With an average of 30,750 plants per acre as of November, Iowa corn producers planted the highest density per acre, besting Illinois by 350 plants. The National Agriculture Statistics Service collected objectiveyield data in 10 corn-producing states during 2011. Randomly selected plotswere visited monthly from August through harvest to obtain counts and measurements.
Since 2007, a steady increase in the number of plants per acre has occurred. Eight of the ten states saw the number of plants per acre jump from the end of 2010, as well.
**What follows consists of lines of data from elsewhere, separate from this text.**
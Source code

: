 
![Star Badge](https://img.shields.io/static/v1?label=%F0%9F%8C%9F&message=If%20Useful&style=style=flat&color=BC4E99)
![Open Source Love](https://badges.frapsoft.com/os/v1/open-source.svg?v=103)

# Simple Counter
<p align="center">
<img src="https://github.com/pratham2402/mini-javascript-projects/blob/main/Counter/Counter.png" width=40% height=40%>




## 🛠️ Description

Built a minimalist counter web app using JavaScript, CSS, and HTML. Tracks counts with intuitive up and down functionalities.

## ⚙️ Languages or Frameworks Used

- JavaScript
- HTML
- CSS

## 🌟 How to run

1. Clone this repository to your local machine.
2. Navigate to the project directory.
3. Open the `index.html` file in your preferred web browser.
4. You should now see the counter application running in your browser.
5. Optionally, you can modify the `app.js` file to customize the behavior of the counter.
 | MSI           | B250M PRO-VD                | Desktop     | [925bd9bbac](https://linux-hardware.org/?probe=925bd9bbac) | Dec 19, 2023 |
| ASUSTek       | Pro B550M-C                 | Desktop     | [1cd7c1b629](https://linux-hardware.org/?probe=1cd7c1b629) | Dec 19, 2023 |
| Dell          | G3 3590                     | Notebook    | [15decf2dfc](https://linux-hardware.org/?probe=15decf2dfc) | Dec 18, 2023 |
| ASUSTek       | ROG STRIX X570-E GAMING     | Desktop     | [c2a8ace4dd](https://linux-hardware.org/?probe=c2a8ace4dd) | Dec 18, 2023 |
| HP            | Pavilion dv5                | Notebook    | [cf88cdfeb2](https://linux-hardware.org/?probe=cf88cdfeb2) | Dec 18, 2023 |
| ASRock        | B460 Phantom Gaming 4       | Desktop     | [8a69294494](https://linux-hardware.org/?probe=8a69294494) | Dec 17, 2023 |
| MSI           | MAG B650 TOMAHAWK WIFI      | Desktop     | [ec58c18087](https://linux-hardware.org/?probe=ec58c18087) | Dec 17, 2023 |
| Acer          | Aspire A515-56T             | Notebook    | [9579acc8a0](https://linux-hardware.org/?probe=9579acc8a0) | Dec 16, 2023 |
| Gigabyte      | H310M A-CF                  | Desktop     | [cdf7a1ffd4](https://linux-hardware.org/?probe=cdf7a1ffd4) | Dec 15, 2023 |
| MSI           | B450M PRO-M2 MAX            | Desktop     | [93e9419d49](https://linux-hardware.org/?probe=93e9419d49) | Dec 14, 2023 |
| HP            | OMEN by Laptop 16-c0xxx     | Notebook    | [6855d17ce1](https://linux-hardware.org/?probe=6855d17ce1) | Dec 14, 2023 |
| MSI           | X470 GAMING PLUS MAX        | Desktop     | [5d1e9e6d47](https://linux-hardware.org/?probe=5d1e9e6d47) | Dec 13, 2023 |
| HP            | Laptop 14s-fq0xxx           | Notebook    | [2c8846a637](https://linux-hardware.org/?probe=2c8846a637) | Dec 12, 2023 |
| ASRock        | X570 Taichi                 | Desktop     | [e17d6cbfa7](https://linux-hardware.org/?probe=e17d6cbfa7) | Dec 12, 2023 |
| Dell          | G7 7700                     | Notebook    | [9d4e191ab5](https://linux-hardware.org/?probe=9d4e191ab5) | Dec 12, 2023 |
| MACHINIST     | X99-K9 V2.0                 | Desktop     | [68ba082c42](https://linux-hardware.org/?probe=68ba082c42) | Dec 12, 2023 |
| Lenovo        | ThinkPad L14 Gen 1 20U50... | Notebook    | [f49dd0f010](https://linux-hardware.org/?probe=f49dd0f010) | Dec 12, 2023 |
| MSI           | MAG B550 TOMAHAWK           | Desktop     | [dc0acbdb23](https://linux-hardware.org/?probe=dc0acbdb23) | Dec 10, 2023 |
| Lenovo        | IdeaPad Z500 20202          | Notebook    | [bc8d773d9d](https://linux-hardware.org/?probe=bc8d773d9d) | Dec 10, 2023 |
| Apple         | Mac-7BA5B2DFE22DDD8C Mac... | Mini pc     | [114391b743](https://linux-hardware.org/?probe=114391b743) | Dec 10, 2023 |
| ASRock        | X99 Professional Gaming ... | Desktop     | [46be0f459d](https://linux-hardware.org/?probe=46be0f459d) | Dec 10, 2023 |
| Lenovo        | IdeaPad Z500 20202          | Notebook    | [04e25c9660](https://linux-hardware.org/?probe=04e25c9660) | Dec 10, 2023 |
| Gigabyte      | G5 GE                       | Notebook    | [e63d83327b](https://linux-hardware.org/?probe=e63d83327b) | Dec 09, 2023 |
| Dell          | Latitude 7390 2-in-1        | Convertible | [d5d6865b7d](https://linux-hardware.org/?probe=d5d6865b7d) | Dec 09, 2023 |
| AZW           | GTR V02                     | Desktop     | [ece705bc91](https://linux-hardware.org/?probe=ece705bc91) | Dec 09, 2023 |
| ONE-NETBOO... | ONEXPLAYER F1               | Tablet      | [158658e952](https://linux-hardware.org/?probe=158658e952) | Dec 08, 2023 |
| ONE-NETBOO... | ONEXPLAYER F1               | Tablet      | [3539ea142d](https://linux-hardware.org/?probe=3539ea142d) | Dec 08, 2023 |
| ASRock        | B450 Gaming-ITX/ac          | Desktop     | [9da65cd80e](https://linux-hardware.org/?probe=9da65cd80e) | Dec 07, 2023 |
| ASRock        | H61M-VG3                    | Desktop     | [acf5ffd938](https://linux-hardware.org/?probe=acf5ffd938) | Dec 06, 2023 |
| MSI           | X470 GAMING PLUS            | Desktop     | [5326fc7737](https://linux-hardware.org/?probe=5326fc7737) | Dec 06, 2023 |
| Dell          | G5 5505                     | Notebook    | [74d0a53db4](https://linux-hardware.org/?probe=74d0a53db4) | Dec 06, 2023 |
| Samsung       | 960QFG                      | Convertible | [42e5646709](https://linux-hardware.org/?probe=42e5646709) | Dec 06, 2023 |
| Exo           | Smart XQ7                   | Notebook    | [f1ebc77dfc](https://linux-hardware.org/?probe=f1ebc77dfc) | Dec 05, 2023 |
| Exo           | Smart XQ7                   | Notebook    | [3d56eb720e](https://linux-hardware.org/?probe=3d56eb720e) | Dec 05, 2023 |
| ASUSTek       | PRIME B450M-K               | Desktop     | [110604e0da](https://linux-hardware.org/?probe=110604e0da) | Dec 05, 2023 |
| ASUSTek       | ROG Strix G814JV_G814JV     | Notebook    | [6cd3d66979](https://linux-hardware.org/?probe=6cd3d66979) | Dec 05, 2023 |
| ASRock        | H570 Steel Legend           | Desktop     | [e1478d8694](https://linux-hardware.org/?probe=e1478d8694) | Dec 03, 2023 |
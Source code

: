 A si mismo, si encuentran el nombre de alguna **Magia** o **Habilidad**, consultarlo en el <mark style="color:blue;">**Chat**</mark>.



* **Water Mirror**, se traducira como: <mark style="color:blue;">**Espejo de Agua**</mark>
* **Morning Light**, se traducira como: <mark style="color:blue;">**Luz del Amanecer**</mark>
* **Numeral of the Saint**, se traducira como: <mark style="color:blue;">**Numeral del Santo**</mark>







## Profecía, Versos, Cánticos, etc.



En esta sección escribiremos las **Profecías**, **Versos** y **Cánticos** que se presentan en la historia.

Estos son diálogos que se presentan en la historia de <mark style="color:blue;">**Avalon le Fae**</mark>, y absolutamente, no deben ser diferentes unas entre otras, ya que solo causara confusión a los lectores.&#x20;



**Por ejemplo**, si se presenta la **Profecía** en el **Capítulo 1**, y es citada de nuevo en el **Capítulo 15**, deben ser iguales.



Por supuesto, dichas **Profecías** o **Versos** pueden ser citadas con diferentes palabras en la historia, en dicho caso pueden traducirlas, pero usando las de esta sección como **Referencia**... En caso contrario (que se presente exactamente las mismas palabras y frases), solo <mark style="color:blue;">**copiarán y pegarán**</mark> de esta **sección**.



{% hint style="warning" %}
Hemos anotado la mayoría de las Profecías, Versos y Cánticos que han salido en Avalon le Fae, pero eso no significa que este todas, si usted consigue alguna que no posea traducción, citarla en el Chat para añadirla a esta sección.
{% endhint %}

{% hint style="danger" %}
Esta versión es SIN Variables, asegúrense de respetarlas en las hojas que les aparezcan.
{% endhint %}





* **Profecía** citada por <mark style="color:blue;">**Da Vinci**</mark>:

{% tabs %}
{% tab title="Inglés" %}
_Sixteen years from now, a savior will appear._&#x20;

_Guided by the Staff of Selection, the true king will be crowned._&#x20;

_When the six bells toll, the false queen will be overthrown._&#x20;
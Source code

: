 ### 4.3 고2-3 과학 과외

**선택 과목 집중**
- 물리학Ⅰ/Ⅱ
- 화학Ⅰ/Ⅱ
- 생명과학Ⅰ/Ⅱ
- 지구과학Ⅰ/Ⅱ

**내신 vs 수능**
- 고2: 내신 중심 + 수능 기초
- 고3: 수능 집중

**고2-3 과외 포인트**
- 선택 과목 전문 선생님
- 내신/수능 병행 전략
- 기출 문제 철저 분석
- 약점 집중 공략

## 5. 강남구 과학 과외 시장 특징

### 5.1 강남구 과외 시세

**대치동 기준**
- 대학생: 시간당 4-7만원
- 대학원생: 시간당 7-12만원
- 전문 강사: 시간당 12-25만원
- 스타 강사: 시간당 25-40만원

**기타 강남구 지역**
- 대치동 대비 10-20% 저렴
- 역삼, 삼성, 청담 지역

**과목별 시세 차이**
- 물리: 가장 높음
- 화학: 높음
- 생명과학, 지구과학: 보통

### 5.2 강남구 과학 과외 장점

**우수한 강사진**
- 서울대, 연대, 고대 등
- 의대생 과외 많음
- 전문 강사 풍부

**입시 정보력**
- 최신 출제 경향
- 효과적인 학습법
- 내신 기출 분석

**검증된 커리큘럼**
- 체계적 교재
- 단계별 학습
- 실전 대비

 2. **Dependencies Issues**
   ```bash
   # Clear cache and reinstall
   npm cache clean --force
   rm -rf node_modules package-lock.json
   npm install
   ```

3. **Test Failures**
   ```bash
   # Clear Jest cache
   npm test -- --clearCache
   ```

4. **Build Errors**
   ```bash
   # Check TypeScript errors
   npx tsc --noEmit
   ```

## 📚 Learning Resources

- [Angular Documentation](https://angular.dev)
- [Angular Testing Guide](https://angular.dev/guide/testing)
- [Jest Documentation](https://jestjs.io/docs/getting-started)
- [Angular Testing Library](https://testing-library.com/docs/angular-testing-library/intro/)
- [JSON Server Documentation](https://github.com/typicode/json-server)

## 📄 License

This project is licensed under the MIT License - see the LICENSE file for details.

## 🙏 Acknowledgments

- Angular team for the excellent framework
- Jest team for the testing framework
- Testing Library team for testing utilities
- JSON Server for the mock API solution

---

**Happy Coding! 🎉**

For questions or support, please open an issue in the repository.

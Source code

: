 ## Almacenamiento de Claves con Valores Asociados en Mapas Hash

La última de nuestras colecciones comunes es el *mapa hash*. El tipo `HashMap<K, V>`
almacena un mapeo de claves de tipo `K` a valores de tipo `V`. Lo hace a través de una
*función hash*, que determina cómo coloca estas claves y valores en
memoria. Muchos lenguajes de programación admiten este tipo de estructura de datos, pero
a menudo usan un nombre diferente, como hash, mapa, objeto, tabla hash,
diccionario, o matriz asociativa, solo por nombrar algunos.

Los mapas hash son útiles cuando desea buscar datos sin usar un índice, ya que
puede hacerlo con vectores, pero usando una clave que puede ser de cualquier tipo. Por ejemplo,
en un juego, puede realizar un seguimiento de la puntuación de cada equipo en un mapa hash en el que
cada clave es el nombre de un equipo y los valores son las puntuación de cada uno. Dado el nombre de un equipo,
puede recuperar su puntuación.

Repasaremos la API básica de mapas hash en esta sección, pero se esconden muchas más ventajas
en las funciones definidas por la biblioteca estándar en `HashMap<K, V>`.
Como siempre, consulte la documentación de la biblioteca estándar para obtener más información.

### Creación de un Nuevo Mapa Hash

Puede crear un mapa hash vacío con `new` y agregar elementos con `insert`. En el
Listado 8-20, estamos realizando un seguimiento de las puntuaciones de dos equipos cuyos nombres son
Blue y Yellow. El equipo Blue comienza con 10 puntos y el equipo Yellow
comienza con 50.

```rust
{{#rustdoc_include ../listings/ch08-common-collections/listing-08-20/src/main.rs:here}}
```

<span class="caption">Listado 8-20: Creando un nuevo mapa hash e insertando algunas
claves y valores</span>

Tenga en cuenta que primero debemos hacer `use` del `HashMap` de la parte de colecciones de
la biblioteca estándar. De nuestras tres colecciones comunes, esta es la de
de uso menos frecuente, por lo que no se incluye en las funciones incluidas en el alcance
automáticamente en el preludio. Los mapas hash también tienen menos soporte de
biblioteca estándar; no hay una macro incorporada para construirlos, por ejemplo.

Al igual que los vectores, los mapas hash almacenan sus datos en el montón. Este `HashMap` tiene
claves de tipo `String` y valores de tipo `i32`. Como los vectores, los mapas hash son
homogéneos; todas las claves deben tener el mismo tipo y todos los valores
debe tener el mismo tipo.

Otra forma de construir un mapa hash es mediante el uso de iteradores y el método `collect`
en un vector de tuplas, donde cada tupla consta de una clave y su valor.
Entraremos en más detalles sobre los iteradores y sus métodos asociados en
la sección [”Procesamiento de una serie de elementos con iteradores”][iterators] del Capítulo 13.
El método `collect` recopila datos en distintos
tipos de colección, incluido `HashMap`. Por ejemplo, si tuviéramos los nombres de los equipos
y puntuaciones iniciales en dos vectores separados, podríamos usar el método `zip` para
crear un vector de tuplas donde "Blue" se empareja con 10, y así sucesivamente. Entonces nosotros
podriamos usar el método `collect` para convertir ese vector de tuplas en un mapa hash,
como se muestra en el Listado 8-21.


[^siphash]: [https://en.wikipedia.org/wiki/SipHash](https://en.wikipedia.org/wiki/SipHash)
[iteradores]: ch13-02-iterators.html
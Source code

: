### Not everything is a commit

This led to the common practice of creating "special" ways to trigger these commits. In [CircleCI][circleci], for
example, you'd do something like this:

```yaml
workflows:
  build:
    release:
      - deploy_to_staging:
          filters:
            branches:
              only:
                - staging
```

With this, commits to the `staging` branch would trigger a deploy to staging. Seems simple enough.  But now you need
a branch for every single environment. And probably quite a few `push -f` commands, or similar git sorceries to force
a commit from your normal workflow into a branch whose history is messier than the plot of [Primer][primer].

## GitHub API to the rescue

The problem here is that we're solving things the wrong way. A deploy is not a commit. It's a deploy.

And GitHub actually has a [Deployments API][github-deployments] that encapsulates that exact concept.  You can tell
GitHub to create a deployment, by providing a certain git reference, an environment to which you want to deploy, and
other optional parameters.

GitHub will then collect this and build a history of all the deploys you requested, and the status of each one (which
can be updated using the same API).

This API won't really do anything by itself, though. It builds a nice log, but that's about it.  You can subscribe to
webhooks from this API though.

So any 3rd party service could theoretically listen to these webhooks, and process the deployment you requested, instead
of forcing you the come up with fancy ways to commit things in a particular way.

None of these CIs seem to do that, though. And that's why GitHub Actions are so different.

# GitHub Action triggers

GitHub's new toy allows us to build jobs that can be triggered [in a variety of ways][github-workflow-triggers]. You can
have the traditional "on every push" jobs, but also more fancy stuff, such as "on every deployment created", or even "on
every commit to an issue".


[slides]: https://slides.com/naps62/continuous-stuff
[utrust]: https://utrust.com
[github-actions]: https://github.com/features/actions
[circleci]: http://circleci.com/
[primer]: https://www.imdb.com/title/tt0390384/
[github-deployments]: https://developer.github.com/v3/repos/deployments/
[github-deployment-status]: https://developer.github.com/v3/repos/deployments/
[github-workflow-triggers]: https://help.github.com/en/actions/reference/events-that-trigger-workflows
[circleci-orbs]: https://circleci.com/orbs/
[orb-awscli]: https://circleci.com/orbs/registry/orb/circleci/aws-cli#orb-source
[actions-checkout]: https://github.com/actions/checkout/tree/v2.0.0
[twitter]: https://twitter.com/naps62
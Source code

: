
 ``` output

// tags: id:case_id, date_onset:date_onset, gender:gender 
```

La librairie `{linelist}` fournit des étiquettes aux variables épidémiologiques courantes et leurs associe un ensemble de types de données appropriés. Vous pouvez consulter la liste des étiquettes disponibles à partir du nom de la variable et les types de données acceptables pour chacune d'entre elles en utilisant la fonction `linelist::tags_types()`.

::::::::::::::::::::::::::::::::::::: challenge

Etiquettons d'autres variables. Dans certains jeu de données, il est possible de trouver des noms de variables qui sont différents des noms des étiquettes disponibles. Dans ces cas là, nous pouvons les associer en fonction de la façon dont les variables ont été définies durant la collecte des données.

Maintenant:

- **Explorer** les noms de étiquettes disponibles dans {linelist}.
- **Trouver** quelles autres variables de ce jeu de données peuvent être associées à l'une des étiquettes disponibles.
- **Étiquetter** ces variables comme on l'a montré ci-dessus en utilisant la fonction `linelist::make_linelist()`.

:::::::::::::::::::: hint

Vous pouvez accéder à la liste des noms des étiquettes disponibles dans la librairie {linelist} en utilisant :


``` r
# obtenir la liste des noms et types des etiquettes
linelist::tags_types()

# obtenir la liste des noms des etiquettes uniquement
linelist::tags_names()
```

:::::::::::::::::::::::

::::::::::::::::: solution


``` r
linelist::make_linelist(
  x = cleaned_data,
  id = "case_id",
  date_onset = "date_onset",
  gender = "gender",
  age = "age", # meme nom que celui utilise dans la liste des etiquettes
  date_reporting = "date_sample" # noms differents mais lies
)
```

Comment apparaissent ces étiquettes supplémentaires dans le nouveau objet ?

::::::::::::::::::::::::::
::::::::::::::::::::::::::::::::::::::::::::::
The plants per acre as of November in the 10 states were:
- Illinois - 30,400
- Indiana - 29,150
- Iowa - 30,750
- Kansas - 21,500
- Minnesota - 30,250
- Missouri - 25, 800
- Nebraska - 25,450 (28,250 for irrigated and 21,200 for non-irrigated)
- Ohio - 29,350
- South Dakota - 25,500
- Wisconsin - 28,950
Ears per acre in corn grain boosted, too
The number of ears per acre since 2007 has also risen in seven of the ten states. Ohio has seen the greatest jump going from 25,950 ears per acres in 2007 to 29,150 ears per acre in November, an additional 3,200 ears per acre. Numbers in the 10 states are:
- Illinois - 29,550
- Indiana - 27,750
- Iowa - 30,050
- Kansas - 20,650
- Minnesota - 29,350
- Missouri - 24,550
- Nebraska - 24,350 (26,800 for irrigated and 20,650 for nonirrigated)
- Ohio - 29,150
- South Dakota - 25,250
- Wisconsin - 28,650
Percent distribution by plant population per acre near 30,000
In 2011, six of the states had over 40 percent of their corn planted at over 30,000 plants per acre. The exceptions were Kansas, with plant densities less than 20,000 plants per acre on 33 percent of operations; Missouri, 24 percent of plots between 22,501 and 25,000; South Dakota, approximately 18 percent in the four categories between 22, 501 and more than 30,000; and Nebraska with 34 percent of plots between 27,501 and 30,000.
Overwhelming, the majority of plots were planted with a 30-inch row width. Minnesota averaged 28.8-inch rows and Wisconsin has gradually reduced its average row width from 31.1 to 29.6 over the last four years.